I'd sure like to see more youth hunters involved in the waterfowl season and the youth gun W/E
Including vets and active military probably wouldn't be a problem in my area. The several times I've taken youth waterfowl hunters out we only encounter other hunters once and we were on public areas, our area certainly wasn't crowded.
I sure wouldn't have a problem giving Vets and active military their own W/E separate from the youth season ???


----------



## 9Left

DLC said:


> I dont see a problem with it at all. Its not like your talking that many people. And nothing will be taken away from the kids. Its the least we can do for those who served.


Hmmm....I disagree… There is 10 times as many vets as there are active duty military...And both of those groups FAR outnumber youth hunters...I am a vet… This is a stupid proposal… Leave it to the kids,that's what youth season is all about.
And besides, we ARE doing something for active-duty military… Active duty military on leave or furlough, do not even need to purchase a license.


----------



## floater99

LEAVE IT FOR THE YOUTHS


----------



## sherman51

they call it youth hunt for a reason. don't screw up a good thing.


----------



## collegekid

Agreed. With so little private waterfowl land you now run the risk of youth sitting in a public marsh being intimidated by volleys of 12 gauges as their first experience. Leave it to the kids. Maybe a bonus weekend for the Vets at the end of the season?


----------



## collegekid

There is a hearing on Thursday March 21st according to the DNR website. There is no Thursday March 21st this year. Is there any chance of making changes at these hearings, whenever they are, or is this set in stone? Anybody gonna go to a hearing?


----------



## ducknut141

Now is time to comment on line on all the rule changes


----------



## collegekid

Could you provide a link to that? Like everything else on the DNR website I cannot find it.


----------



## M R DUCKS

*Is this what you are looking for:*
*Public Rules Hearing*
These hearings are open to the public and input is permitted within specific time limits. After considering public input, the Ohio Wildlife Council will vote on the proposed rules and season dates during its next meeting.


March 25, 2020
State Fish and Wildlife Hearing, 9:00 a.m. 
Wildlife District One Office
1500 Dublin Road, Columbus


----------



## M R DUCKS

Interesting,
I typed in odnr hearings
Clicked on the second section, there is a whole list of”topics” 
I scanned some... a lot have to do with date changes because of the calendar year change


----------



## M R DUCKS

1501:31-7-06 Seasons and limits on ducks, brant, geese, mergansers, and coots.
It is proposed that this rule be amended to adjust season dates and bag limits according to U.S. Fish and Wildlife Service guidelines.
It is proposed to provide for a two-day season allowing all active duty military and veterans to hunt ducks,
mergansers, geese and coots in accordance with all other regulations. The dates for this season will be
rd th
October 3 and 4 , 2020 corresponding with the dates for the 2020 youth waterfowl season. This season has
been made available within the U.S. Fish and Wildlife Service guidelines. These dates are in addition to the 60-day season in each zone.
Proposed dates and bag limits are as listed below and include changes in the bag limit for scaup (bluebill) from 3 to 1 during first fifteen days of each zone split and from 3 to 2 during the last forty-five days of each zone split.


----------



## sixtyminutes

I am in favor of anything that results in dead geese. 
Maybe the City of Columbus and ODNR can post some signs that declare that boat docks and lake shores are poop free zones.


----------



## ducknut141

http://wildlife.ohiodnr.gov/stay-informed/proposed-rule-changes-csi-review
I hope that works


----------



## buckeyebowman

squid_1 said:


> I agree ducknut141 and I am a vet. Maybe active duty only if they are on leave during that time frame.

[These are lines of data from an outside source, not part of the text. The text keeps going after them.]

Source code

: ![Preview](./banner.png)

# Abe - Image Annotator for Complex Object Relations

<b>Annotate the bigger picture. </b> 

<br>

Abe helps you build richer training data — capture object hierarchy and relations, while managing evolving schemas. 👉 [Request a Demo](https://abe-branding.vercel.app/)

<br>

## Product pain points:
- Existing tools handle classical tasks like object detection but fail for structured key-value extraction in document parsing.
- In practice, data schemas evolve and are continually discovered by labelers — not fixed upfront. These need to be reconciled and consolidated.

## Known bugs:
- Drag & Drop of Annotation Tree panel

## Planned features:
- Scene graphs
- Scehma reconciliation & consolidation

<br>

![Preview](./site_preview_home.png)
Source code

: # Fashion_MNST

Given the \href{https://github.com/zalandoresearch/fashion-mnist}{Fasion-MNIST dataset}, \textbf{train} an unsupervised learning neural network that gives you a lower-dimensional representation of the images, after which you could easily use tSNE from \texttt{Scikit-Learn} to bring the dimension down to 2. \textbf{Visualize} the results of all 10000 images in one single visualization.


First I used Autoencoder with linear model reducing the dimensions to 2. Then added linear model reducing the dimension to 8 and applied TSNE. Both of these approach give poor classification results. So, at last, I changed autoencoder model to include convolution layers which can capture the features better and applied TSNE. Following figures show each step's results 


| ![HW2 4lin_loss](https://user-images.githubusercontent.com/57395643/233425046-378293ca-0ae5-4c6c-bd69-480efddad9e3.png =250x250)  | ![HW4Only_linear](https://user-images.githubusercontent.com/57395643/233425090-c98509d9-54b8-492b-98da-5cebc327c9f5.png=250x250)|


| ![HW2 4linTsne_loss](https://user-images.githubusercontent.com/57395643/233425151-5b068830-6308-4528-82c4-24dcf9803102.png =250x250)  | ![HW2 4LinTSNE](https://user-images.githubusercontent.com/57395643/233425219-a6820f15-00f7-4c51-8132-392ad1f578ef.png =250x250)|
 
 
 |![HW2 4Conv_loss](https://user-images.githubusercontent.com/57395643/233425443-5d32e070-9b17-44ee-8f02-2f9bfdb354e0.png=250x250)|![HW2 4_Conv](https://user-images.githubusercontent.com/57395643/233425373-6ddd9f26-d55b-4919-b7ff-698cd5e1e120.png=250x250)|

That was my thinking. I can understand currently active military since they may be home for a short time on leave and won't be around for any of the regular season.


----------



## joekacz

From past experiences with ODNR you could probably bet that this is a done deal already.Just going through the motion's.


----------



## Hatchetman

joekacz said:


> From past experiences with ODNR you could probably bet that this is a done deal already.Just going through the motion's.



As long as you have that attitude it is a done deal. I have seen changes made due to input from the district meetings to on line input. Do nothing and nothing changes....


----------



## H2ofowl

According to the regulations proposed by Feds the youth and veterans hunt does not count toward 60 day season. Some states are giving veterans days that doe not conflict with youth. Ohio might consider this. Might make for a better hunt for both groups


----------



## collegekid

Let them know how you feel:

You can submit formal testimony from Monday, April 13, 2020 through the date of the hearing via mail or email:

Written testimony may be mailed to:
The Chief of the Division of Wildlife
2045 Morse Road, Building G-3
Columbus, Ohio 43229-6693

Written testimony may be emailed to: [email protected].


----------



## Deadeyedeek

collegekid said:


> Let them know how you feel:
> 
> You can submit formal testimony from Monday, April 13, 2020 through the date of the hearing via mail or email:
> 
> Written testimony may be mailed to:
> The Chief of the Division of Wildlife
> 2045 Morse Road, Building G-3
> Columbus, Ohio 43229-6693
> 
> Written testimony may be emailed to: [email protected].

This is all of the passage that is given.